Problem statement
Lines with "gmail" in them are to be located in the listing below and copied.

Data extracts
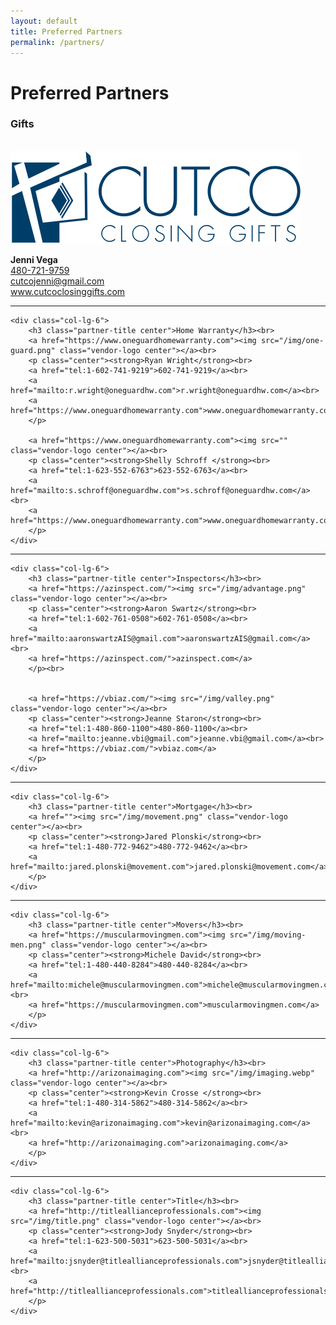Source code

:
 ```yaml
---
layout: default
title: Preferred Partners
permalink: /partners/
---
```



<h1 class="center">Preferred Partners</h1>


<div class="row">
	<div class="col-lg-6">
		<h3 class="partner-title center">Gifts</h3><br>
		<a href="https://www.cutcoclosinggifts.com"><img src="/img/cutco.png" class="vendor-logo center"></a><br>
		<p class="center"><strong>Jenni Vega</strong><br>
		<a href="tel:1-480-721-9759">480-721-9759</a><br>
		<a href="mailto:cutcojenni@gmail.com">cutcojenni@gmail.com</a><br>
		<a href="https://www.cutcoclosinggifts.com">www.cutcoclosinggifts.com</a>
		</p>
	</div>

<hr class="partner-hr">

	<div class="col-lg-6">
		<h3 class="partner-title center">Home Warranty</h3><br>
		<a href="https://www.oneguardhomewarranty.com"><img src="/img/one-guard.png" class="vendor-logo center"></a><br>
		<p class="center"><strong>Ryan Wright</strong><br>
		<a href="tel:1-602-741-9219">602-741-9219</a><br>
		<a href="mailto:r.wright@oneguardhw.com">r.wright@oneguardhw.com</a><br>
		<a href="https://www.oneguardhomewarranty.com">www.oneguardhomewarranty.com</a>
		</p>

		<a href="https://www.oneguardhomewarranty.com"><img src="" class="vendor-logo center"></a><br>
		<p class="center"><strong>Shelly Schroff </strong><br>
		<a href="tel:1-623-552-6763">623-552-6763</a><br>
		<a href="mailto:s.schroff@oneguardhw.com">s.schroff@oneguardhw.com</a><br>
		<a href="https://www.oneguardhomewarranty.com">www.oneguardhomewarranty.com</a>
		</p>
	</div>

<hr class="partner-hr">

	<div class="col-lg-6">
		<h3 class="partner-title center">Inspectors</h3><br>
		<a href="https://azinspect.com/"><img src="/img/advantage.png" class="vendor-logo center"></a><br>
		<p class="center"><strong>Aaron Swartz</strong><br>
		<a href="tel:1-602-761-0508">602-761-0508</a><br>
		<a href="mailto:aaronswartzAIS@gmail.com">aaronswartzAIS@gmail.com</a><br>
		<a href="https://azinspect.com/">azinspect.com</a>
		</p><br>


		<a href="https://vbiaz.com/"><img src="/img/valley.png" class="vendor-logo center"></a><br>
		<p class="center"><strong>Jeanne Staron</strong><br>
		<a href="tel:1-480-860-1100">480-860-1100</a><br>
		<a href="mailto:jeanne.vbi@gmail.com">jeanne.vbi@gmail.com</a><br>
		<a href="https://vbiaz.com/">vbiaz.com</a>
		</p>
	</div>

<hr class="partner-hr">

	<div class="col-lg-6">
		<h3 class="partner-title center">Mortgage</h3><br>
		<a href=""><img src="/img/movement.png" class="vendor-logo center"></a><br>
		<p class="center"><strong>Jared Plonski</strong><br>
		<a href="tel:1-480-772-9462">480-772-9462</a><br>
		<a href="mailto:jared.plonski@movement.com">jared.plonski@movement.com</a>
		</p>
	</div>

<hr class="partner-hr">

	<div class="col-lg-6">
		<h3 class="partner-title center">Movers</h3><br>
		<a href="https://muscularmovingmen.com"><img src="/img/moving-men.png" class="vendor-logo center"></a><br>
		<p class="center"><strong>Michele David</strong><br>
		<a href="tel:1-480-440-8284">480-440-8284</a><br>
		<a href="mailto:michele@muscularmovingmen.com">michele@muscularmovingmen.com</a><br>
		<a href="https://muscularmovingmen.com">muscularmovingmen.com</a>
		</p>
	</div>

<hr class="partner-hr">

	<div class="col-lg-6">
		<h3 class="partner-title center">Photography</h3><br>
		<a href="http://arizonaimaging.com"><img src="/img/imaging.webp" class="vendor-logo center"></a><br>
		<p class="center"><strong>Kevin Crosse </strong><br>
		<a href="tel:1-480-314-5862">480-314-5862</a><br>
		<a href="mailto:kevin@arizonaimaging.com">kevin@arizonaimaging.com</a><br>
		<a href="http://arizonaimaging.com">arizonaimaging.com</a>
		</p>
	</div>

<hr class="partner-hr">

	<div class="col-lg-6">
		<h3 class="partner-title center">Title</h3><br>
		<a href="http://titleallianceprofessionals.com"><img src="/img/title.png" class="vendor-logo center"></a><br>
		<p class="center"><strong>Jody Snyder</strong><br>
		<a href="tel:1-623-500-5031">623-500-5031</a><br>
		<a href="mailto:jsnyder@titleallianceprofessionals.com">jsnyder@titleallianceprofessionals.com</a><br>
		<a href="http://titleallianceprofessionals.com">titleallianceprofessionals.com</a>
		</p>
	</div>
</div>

Problem solution
		<a href="mailto:cutcojenni@gmail.com">cutcojenni@gmail.com</a><br>
		<a href="mailto:aaronswartzAIS@gmail.com">aaronswartzAIS@gmail.com</a><br>
		<a href="mailto:jeanne.vbi@gmail.com">jeanne.vbi@gmail.com</a><br>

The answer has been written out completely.